Data: Begin
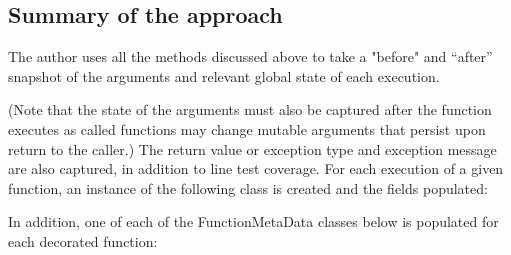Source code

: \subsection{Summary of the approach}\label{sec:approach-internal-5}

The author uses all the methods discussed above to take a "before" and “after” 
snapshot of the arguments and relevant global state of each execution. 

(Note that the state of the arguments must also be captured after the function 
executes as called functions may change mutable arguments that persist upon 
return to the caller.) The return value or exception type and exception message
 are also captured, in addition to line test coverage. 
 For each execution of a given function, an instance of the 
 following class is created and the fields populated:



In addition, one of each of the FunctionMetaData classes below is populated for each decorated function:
Data: End
Data: Begin
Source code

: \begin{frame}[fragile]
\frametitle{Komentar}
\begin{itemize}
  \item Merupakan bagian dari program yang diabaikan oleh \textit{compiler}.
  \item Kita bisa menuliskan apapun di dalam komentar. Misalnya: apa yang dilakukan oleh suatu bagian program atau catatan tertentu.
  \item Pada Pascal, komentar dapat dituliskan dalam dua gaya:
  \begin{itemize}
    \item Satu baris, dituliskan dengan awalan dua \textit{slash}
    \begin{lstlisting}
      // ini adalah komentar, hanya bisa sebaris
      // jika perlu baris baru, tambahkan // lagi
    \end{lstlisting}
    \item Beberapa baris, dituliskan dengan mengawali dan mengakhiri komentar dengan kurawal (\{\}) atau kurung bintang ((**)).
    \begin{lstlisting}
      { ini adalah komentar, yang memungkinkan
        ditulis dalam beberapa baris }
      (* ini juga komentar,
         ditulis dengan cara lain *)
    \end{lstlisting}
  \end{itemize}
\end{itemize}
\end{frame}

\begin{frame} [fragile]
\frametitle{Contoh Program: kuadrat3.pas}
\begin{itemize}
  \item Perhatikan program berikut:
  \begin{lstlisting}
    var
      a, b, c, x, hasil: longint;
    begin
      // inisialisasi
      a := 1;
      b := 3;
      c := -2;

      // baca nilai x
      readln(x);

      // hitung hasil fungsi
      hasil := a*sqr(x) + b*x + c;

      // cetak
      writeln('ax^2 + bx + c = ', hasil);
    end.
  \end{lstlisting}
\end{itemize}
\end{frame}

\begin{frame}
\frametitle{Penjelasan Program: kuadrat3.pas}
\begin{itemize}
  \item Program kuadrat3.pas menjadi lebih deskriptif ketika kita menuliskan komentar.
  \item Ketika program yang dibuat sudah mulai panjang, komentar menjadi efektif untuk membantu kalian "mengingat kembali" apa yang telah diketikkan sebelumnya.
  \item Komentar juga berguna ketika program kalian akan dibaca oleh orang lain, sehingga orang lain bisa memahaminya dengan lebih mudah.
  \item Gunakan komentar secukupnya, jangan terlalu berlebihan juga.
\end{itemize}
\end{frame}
Data: End
• **Exercise brief**: Using the listing above, locate the lines that hold "dalam" and copy each one.

• **Your solution**:
  \item Kita bisa menuliskan apapun di dalam komentar. Misalnya: apa yang dilakukan oleh suatu bagian program atau catatan tertentu.
  \item Pada Pascal, komentar dapat dituliskan dalam dua gaya:
        ditulis dalam beberapa baris }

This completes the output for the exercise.